MATTANEWS.CO,TULUNGAGUNG – Pemerintah Kabupaten (Pemkab) Tulungagung, Provinsi Jawa Timur melalui Badan Riset dan Inovasi Daerah (BRIDA) menggelar kegiatan Laporan Akhir Kajian Implementasi Peraturan Perundangan-undangan dalam pengembangan Badan Usaha Milik Desa (BUMDesa).
Kegiatan tersebut dihadiri puluhan pengurus BUMDesa di Kabupaten Tulungagung dan Organisasi Perangkat Daerah (OPD) terkait bertempat di lantai 2 Ruang Prajamukti kompleks kantor Bupati setempat, Selasa (21/11/2023).
Saat dijumpai, Kepala BRIDA Kabupaten Tulungagung, Dr. Adi Prasetiya, S.E., M.M., melalui Kepala Bidang P4, Oki Sakti Nugrahajati, S.E., M.Si., mengharapkan kegiatan ini bisa memberikan masukan dan rekomendasi atas peraturan BUMDesa dalam pengembangan kedepannya di Kabupaten Tulungagung.
“Kita harapkan laporan akhir kajian implementasi peraturan perundangan dalam pengembangan BUMDesa bisa memberikan masukan serta rekomendasi atas peraturan BUMDesa di Kabupaten Tulungagung,” ucap Oki.
Menurut Oki, pada kegiatan ini ia menyampaikan tugas dan fungsi BRIDA serta latar belakang diselenggarakan kajian implementasi perundang-undangan dalam pengembangan BUMDesa di Kabupaten Tulungagung.
Selaku Peneliti BRIDA, sambung dia, pemaparan yang disampaikan oleh Ahmad Ibnu Riza, M.T., bahwasanya pendahuluan dan hasil survei yang telah dilaksanakan kepada BUMDesa yang terpilih implemantasi Peraturan Perundangan-undangan Dalam pengembangan Bum Desa.
Lebih lanjut Oki menjelaskan adapun pemaparan yang disampaikan oleh Dr. Dian Ferricha, M.H., selaku tenaga ahli dari UIN SATU Tulungagung mengenai analisa Perundang-undangan BUMDesa Kabupaten Tulungagung.
Selain itu, jelas dia, dalam pemaparan yang disampaikannya itu bahwa perkembangan peraturan terkait badan usaha milik desa di Kabupaten Tulungagung harus menyesuaikan sebagaimana amanat Undang-Undang Nomor 11 Tahun 2020 tentang Cipta Kerja dan Peraturan Pemerintah Nomor 11 Tahun 2021 tentang Badan Usaha Milik Desa.
“Strategi dan rekomendasi perkembangan peraturan BUMDesa di Kabupaten Tulungagung yang terdapat pada Perda Nomor 9 Tahun 2015 harus diubah dan menyesuaikan UU Ciptaker dan PP BUM Desa,” terangnya.

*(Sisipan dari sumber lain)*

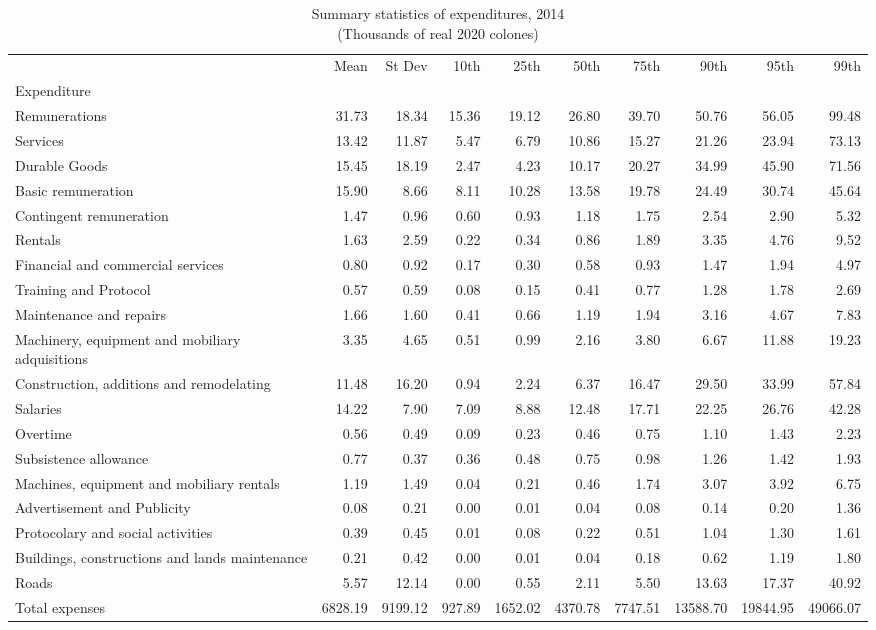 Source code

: \begin{table}[h]
\centering
\caption{Summary statistics of expenditures, 2014\\(Thousands of real 2020 colones)}
\begin{tabular}{lrrrrrrrrr}
\toprule
 & Mean & St Dev & 10th & 25th & 50th & 75th & 90th & 95th & 99th \\
Expenditure &  &  &  &  &  &  &  &  &  \\
\midrule
Remunerations & 31.73 & 18.34 & 15.36 & 19.12 & 26.80 & 39.70 & 50.76 & 56.05 & 99.48 \\
Services & 13.42 & 11.87 & 5.47 & 6.79 & 10.86 & 15.27 & 21.26 & 23.94 & 73.13 \\
Durable Goods & 15.45 & 18.19 & 2.47 & 4.23 & 10.17 & 20.27 & 34.99 & 45.90 & 71.56 \\
Basic remuneration & 15.90 & 8.66 & 8.11 & 10.28 & 13.58 & 19.78 & 24.49 & 30.74 & 45.64 \\
Contingent remuneration & 1.47 & 0.96 & 0.60 & 0.93 & 1.18 & 1.75 & 2.54 & 2.90 & 5.32 \\
Rentals & 1.63 & 2.59 & 0.22 & 0.34 & 0.86 & 1.89 & 3.35 & 4.76 & 9.52 \\
Financial and commercial services & 0.80 & 0.92 & 0.17 & 0.30 & 0.58 & 0.93 & 1.47 & 1.94 & 4.97 \\
Training and Protocol & 0.57 & 0.59 & 0.08 & 0.15 & 0.41 & 0.77 & 1.28 & 1.78 & 2.69 \\
Maintenance and repairs & 1.66 & 1.60 & 0.41 & 0.66 & 1.19 & 1.94 & 3.16 & 4.67 & 7.83 \\
Machinery, equipment and mobiliary adquisitions & 3.35 & 4.65 & 0.51 & 0.99 & 2.16 & 3.80 & 6.67 & 11.88 & 19.23 \\
Construction, additions and remodelating & 11.48 & 16.20 & 0.94 & 2.24 & 6.37 & 16.47 & 29.50 & 33.99 & 57.84 \\
Salaries & 14.22 & 7.90 & 7.09 & 8.88 & 12.48 & 17.71 & 22.25 & 26.76 & 42.28 \\
Overtime & 0.56 & 0.49 & 0.09 & 0.23 & 0.46 & 0.75 & 1.10 & 1.43 & 2.23 \\
Subsistence allowance & 0.77 & 0.37 & 0.36 & 0.48 & 0.75 & 0.98 & 1.26 & 1.42 & 1.93 \\
Machines, equipment and mobiliary rentals & 1.19 & 1.49 & 0.04 & 0.21 & 0.46 & 1.74 & 3.07 & 3.92 & 6.75 \\
Advertisement and Publicity & 0.08 & 0.21 & 0.00 & 0.01 & 0.04 & 0.08 & 0.14 & 0.20 & 1.36 \\
Protocolary and social activities & 0.39 & 0.45 & 0.01 & 0.08 & 0.22 & 0.51 & 1.04 & 1.30 & 1.61 \\
Buildings, constructions and lands maintenance & 0.21 & 0.42 & 0.00 & 0.01 & 0.04 & 0.18 & 0.62 & 1.19 & 1.80 \\
Roads & 5.57 & 12.14 & 0.00 & 0.55 & 2.11 & 5.50 & 13.63 & 17.37 & 40.92 \\
Total expenses & 6828.19 & 9199.12 & 927.89 & 1652.02 & 4370.78 & 7747.51 & 13588.70 & 19844.95 & 49066.07 \\
\bottomrule
\end{tabular}
\end{table}
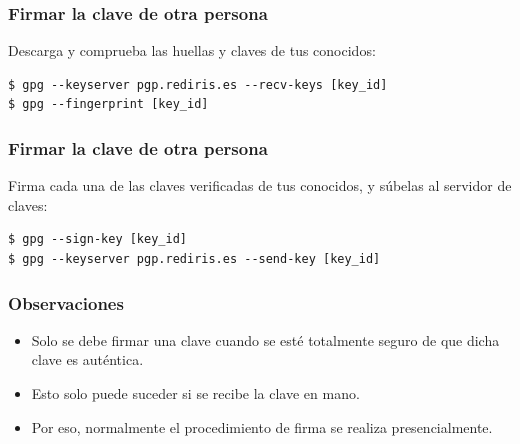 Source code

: \documentclass{beamer}
\begin{document}

\begin{frame}[fragile]
\frametitle{Firmar la clave de otra persona}

Descarga y comprueba las huellas y claves de tus conocidos:



\begin{lstlisting}[frame=trBL]
$ gpg --keyserver pgp.rediris.es --recv-keys [key_id]
$ gpg --fingerprint [key_id]
\end{lstlisting}

\end{frame}


\begin{frame}[fragile]
\frametitle{Firmar la clave de otra persona}

Firma cada una de las claves \alert{verificadas} de tus conocidos, y súbelas al servidor de claves:



\begin{lstlisting}[frame=trBL]
$ gpg --sign-key [key_id]
$ gpg --keyserver pgp.rediris.es --send-key [key_id]
\end{lstlisting}

\end{frame}



\begin{frame}
\frametitle{Observaciones}

\begin{itemize}
\item Solo se debe firmar una clave cuando se esté totalmente seguro de que dicha clave es auténtica. 
\item Esto solo puede suceder si se recibe la clave en mano. 
\item Por eso, normalmente el procedimiento de firma se realiza presencialmente.
\end{itemize}

\end{frame}
\end{document}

“Poin-poin penting dalam pilihan kegiatan usaha dan tujuan BUMDesa yang lebih spesifik yakni Akses permodalan atau pinjaman, Pajak retribusi BUMDesa Amanat UU Ciptaker dan PP BUM Desa, Pendataan, Pembinaan Dan Pengembangan Pemeringkatan BUM Desa, Pemberhentian kegiatan usaha BUM Desa sebagai badan hukum tidak dapat dibubarkan,” imbuhnya.
“Disamping itu, Business judgement rules susunan organisasi sudah sesuai namun skema perlindungan hukum bagi organisasi BUMDesa belum ada, Modal dan Aset BUM Desa Penyertaan modal desa berupa barang selain tanah dan bangunan, Transformasi dan Integrasi Pengelolaan Dana Bergulir Masyarakat eks PNPM MPD harus bertransformasi dengan tujuan memberikan kepastian hukum dan perlindungan pada asset masyarakat,” katanya menambahkan.

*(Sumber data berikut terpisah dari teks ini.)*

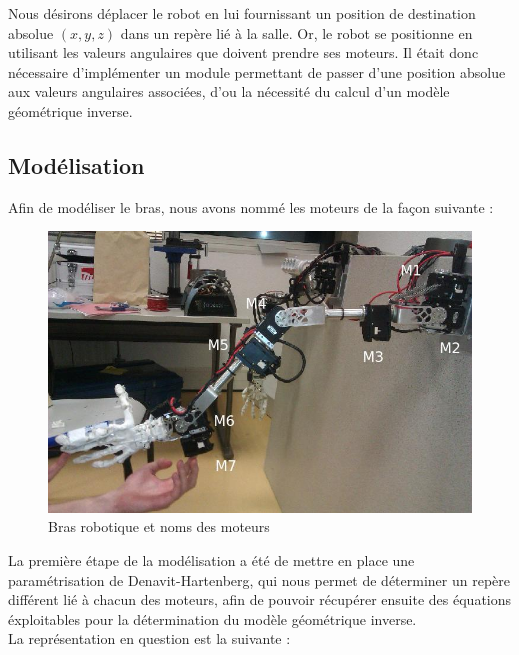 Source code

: Nous désirons déplacer le robot en lui fournissant un position de destination absolue $(x, y, z)$ dans un repère lié à la salle. Or, le robot se positionne en utilisant les valeurs angulaires que doivent prendre ses moteurs. Il était donc nécessaire d'implémenter un module permettant de passer d'une position absolue aux valeurs angulaires associées, d'ou la nécessité du calcul d'un modèle géométrique inverse.

\subsection{Modélisation}

Afin de modéliser le bras, nous avons nommé les moteurs de la façon suivante :\\

\begin{figure}[!htc]
	\begin{center}
		\includegraphics[scale=0.6]{images/robot1.jpg}
		\caption{Bras robotique et noms des moteurs} 
		\label{general}
	\end{center}
\end{figure}

La première étape de la modélisation a été de mettre en place une paramétrisation de Denavit-Hartenberg, qui nous permet de déterminer un repère différent lié à chacun des moteurs, afin de pouvoir récupérer ensuite des équations éxploitables pour la détermination du modèle géométrique inverse.\\

La représentation en question est la suivante :\\

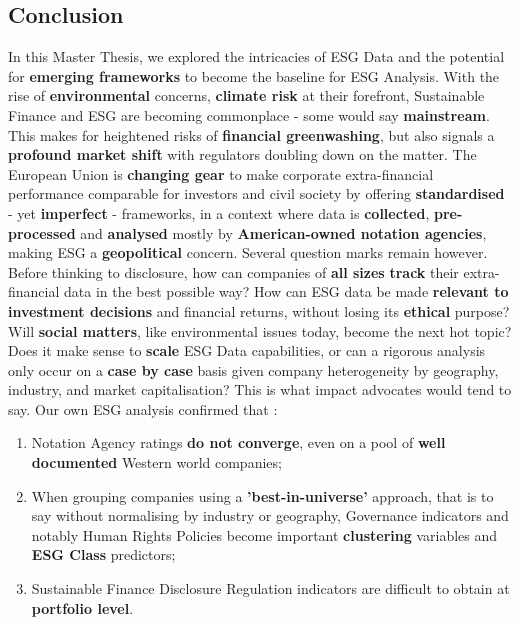 \documentclass[12pt]{report}
\begin{document}
\begin{titlepage}
\section{Conclusion}
In this Master Thesis, we explored the intricacies of ESG Data and the potential for \textbf{emerging frameworks} to become the baseline for ESG Analysis.\newline
With the rise of \textbf{environmental} concerns, \textbf{climate risk} at their forefront, Sustainable Finance and ESG are becoming commonplace - some would say \textbf{mainstream}. This makes for heightened risks of \textbf{financial greenwashing}, but also signals a \textbf{ profound market shift} with regulators doubling down on the matter. The European Union is \textbf{changing gear} to make corporate extra-financial performance comparable for investors and civil society by offering  \textbf{standardised} - yet \textbf{imperfect} - frameworks, in a context where data is \textbf{collected}, \textbf{pre-processed} and \textbf{analysed} mostly by \textbf{American-owned notation agencies}, making ESG a \textbf{geopolitical} concern.\newline
Several question marks remain however. Before thinking to disclosure, how can companies of \textbf{all sizes} \textbf{track} their extra-financial data in the best possible way? How can ESG data be made \textbf{relevant to investment decisions} and financial returns, without losing its \textbf{ethical} purpose? Will \textbf{social matters}, like environmental issues today, become the next hot topic? Does it make sense to \textbf{scale} ESG Data capabilities, or can a rigorous analysis only occur on a \textbf{case by case} basis given company heterogeneity by geography, industry, and market capitalisation? This is what impact advocates would tend to say.\newline
Our own ESG analysis confirmed that :
\begin{enumerate}
    \item Notation Agency ratings \textbf{do not converge}, even on a pool of \textbf{well documented} Western world companies;
    \item When grouping companies using a \textbf{'best-in-universe'} approach, that is to say without normalising by industry or geography, Governance indicators and notably Human Rights Policies become important \textbf{clustering} variables and \textbf{ESG Class} predictors;
    \item Sustainable Finance Disclosure Regulation indicators are difficult to obtain at \textbf{portfolio level}.
\end{enumerate}


\end{titlepage}
\end{document}
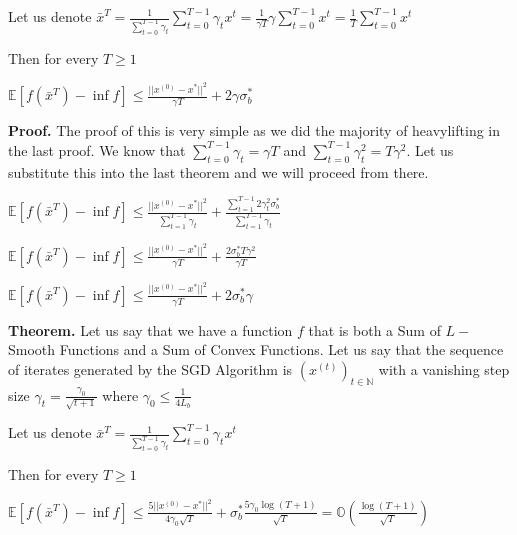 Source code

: Let us denote $\bar{x}^T = \frac{1}{\sum_{t = 0}^{T - 1} \gamma_t} \sum_{t = 0}^{T - 1} \gamma_t x^t = \frac{1}{\gamma T} \gamma \sum_{t = 0}^{T - 1} x^t = \frac{1}{T} \sum_{t = 0}^{T - 1} x^t$ \newline 

Then for every $T \geq 1$ \newline 

$\mathbb{E}[f(\bar{x}^T) - \inf f] \leq \frac{||x^{(0)} - x^*||^2}{\gamma T} + 2\gamma \sigma_b^* $ \newline 

\noindent \textbf{Proof.} The proof of this is very simple as we did the majority of heavylifting in the last proof. We know that $\sum_{t = 0}^{T - 1} \gamma_t = \gamma T$ and $\sum_{t = 0}^{T - 1} \gamma_t^2 = T\gamma^2$. Let us substitute this into the last theorem and we will proceed from there. 

$\mathbb{E} [f(\bar{x}^T) - \inf f] \leq \frac{||x^{(0)} - x^*||^2}{\sum_{t = 1}^{T - 1} \gamma_t} + \frac{\sum_{t=1}^{T - 1} 2 \gamma_t^2 \sigma_b^*}{\sum_{t = 1}^{T - 1} \gamma_t}$ \newline

$\mathbb{E} [f(\bar{x}^T) - \inf f] \leq \frac{||x^{(0)} - x^*||^2}{\gamma T} + \frac{2 \sigma_b^* T\gamma^2}{\gamma T}$ \newline

$\mathbb{E} [f(\bar{x}^T) - \inf f] \leq \frac{||x^{(0)} - x^*||^2}{\gamma T} + 2 \sigma_b^* \gamma$ \newline

\noindent \textbf{Theorem.} Let us say that we have a function $f$ that is both a Sum of $L-$Smooth Functions and a Sum of Convex Functions. Let us say that the sequence of iterates generated by the SGD Algorithm is $(x^{(t)})_{t \in \mathbb{N}}$ with a vanishing step size $\gamma_t = \frac{\gamma_0}{\sqrt{t + 1}}$ where $\gamma_0 \leq \frac{1}{4L_{b}}$ 

Let us denote $\bar{x}^T = \frac{1}{\sum_{t = 0}^{T - 1} \gamma_t} \sum_{t = 0}^{T - 1} \gamma_t x^t$ \newline 

Then for every $T \geq 1$ \newline 

$\mathbb{E}[f(\bar{x}^T) - \inf f] \leq \frac{5 ||x^{(0)} - x^*||^2}{4 \gamma_0 \sqrt{T}} + \sigma_b^* \frac{5 \gamma_0 \log{(T + 1)}}{\sqrt{T}} = \mathbb{O}(\frac{\log{(T + 1)}}{\sqrt{T}})$ \newline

Lebih dalam Oki memaparkan kegiatan ini diakhiri dengan pemaparan Pengelolaan BUMDesa yang disampaikan oleh Wahyu Yuniarto, S.E., selaku Kepala Bidang Pemberdayaan Usaha Ekonomi Desa, Dinas Pemberdayaan Masyarakat dan Desa Kabupaten Tulungagung.

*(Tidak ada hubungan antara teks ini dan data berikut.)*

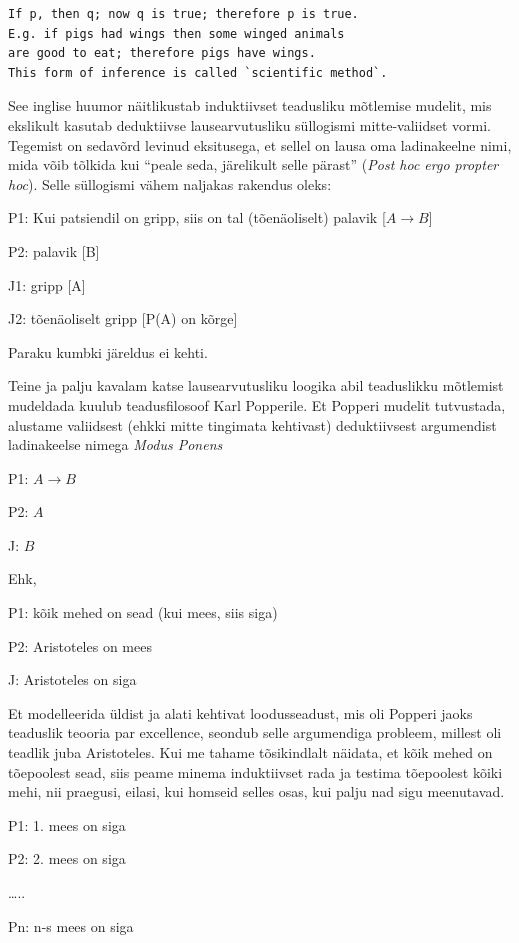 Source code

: \documentclass[]{book}
\begin{document}
\begin{verbatim}
If p, then q; now q is true; therefore p is true. 
E.g. if pigs had wings then some winged animals 
are good to eat; therefore pigs have wings. 
This form of inference is called `scientific method`.
\end{verbatim}

See inglise huumor näitlikustab induktiivset teadusliku mõtlemise
mudelit, mis ekslikult kasutab deduktiivse lausearvutusliku süllogismi
mitte-valiidset vormi. Tegemist on sedavõrd levinud eksitusega, et
sellel on lausa oma ladinakeelne nimi, mida võib tõlkida kui ``peale
seda, järelikult selle pärast'' (\emph{Post hoc ergo propter hoc}).
Selle süllogismi vähem naljakas rakendus oleks:

P1: Kui patsiendil on gripp, siis on tal (tõenäoliselt) palavik
{[}\(A \rightarrow B\){]}

P2: palavik {[}B{]}

J1: gripp {[}A{]}

J2: tõenäoliselt gripp {[}P(A) on kõrge{]}

Paraku kumbki järeldus ei kehti.

Teine ja palju kavalam katse lausearvutusliku loogika abil teaduslikku
mõtlemist mudeldada kuulub teadusfilosoof Karl Popperile. Et Popperi
mudelit tutvustada, alustame valiidsest (ehkki mitte tingimata
kehtivast) deduktiivsest argumendist ladinakeelse nimega \emph{Modus
Ponens}

P1: \(A \rightarrow B\)

P2: \(A\)

J: \(B\)

Ehk,

P1: kõik mehed on sead (kui mees, siis siga)

P2: Aristoteles on mees

J: Aristoteles on siga

Et modelleerida üldist ja alati kehtivat loodusseadust, mis oli Popperi
jaoks teaduslik teooria par excellence, seondub selle argumendiga
probleem, millest oli teadlik juba Aristoteles. Kui me tahame
tõsikindlalt näidata, et kõik mehed on tõepoolest sead, siis peame
minema induktiivset rada ja testima tõepoolest kõiki mehi, nii praegusi,
eilasi, kui homseid selles osas, kui palju nad sigu meenutavad.

P1: 1. mees on siga

P2: 2. mees on siga

\ldots{}..

Pn: n-s mees on siga
\end{document}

“Dalam paparannya disampaikan bahwa BUMDesa adalah Badan Hukum yang didirikan oleh desa dan/atau Bersama desa-desa dengan fungsi untuk mengelola usaha, memanfaatkan aset, mengembangkan investasi dan produktivitas, menyediakan jasa pelayanan, dan/atau menyediakan jenis usaha lainnya untuk sebesar-besarnya kesejahteraan masyarakat Desa,” pungkasnya.